When storing fields, these live in a structure in heap memory that maps to the layout of the class. In this class, fields are automatically padded to 32-bit or 64-bit to maintain the alignment of fields on the heap. You get no performance or memory benefit by using SHORTs for fields versus INTs.
The only benefit you'll ever see for using SHORTs versus INTs is in the case where you allocate an array of them. In this case, an array of N shorts is roughly half as long as an array of N ints.
Other than the performance benefit caused by having variables in a hot loop together in the case of complex but localized math within a large array of shorts, you'll never see a benefit for using SHORTS versus INTs.

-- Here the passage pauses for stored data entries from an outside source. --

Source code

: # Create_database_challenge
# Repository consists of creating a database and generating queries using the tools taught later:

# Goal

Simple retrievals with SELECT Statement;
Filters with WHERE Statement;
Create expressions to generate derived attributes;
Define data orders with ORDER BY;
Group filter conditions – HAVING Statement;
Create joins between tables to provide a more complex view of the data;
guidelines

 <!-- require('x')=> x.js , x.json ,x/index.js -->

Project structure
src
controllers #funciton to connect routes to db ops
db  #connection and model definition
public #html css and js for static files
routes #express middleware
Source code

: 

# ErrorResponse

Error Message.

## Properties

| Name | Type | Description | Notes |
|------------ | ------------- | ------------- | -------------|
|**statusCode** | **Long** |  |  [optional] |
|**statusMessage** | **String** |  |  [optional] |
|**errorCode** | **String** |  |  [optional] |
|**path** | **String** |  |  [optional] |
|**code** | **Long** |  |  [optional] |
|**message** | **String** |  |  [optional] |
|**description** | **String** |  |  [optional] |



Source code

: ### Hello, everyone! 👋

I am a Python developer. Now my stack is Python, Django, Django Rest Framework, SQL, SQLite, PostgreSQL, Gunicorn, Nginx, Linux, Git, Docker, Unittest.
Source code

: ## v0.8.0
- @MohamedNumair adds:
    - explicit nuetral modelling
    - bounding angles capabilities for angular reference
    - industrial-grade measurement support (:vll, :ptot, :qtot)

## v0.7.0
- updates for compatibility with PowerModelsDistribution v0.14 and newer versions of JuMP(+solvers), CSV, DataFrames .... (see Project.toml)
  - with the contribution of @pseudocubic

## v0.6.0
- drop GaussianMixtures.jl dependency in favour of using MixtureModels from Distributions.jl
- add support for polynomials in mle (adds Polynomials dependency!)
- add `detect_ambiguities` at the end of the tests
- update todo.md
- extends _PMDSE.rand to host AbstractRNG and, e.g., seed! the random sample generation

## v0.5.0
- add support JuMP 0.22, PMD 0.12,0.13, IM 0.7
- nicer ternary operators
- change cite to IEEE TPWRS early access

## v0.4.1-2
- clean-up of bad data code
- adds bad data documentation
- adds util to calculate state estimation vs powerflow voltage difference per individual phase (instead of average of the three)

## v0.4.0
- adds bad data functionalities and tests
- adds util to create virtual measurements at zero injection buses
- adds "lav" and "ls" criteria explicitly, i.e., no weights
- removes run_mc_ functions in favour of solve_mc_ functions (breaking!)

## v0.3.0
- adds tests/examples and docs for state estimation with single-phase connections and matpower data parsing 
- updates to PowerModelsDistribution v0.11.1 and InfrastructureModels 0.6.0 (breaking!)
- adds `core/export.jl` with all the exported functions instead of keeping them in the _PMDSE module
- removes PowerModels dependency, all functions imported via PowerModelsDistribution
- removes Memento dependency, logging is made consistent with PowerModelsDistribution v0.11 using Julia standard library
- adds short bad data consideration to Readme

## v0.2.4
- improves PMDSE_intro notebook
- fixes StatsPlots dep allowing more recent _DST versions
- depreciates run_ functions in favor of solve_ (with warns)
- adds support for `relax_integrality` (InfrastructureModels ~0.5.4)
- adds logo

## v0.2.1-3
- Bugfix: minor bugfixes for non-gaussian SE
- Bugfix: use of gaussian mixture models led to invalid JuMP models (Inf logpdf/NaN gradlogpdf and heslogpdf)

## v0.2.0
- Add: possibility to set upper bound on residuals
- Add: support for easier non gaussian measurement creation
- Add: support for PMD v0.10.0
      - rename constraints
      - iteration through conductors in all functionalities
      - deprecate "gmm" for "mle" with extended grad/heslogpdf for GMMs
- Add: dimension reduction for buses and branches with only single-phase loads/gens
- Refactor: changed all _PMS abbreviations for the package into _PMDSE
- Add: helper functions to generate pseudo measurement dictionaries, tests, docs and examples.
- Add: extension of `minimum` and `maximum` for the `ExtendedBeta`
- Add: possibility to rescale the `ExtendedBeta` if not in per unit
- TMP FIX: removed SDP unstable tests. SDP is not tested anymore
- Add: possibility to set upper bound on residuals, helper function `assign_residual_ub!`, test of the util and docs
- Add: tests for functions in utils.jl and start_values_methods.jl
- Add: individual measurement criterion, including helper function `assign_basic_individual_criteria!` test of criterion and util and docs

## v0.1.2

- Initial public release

In ALL other cases - such as shorts being used for fields, globals, parameters and locals, other than the number of bits that it can store, there is no difference between a SHORT and an INT.
My advice as always is to recommend that before making your code more difficult to read, and more artificially restricted, try BENCHMARKING your code to see where the memory and CPU bottlenecks are, and then tackle those.
I strongly suspect that if you ever come across the case where your app is suffering from use of ints rather than shorts, then you'll have long since ditched Java for a less memory/CPU hungry runtime anyway, so doing all of this work upfront is wasted effort.
As far as I can see, the casts per se should have no runtime costs (whether using short instead of int actually improves performance is debatable, and depends on the specifics of your application).
Consider the following:
public class Main {
public static void f(short x, short y) {
}
public static void main(String args[]) {
final short x = 1;
final short y = 2;
f(x, y);
f((short)1, (short)2);
}
}
The last two lines of main() compile to:
// f(x, y)
4: iconst_1
5: iconst_2
6: invokestatic #21 // Method f:(SS)V
// f((short)1, (short)2);
9: iconst_1
10: iconst_2
11: invokestatic #21 // Method f:(SS)V
As you can see, they are identical. The casts happen at compile time.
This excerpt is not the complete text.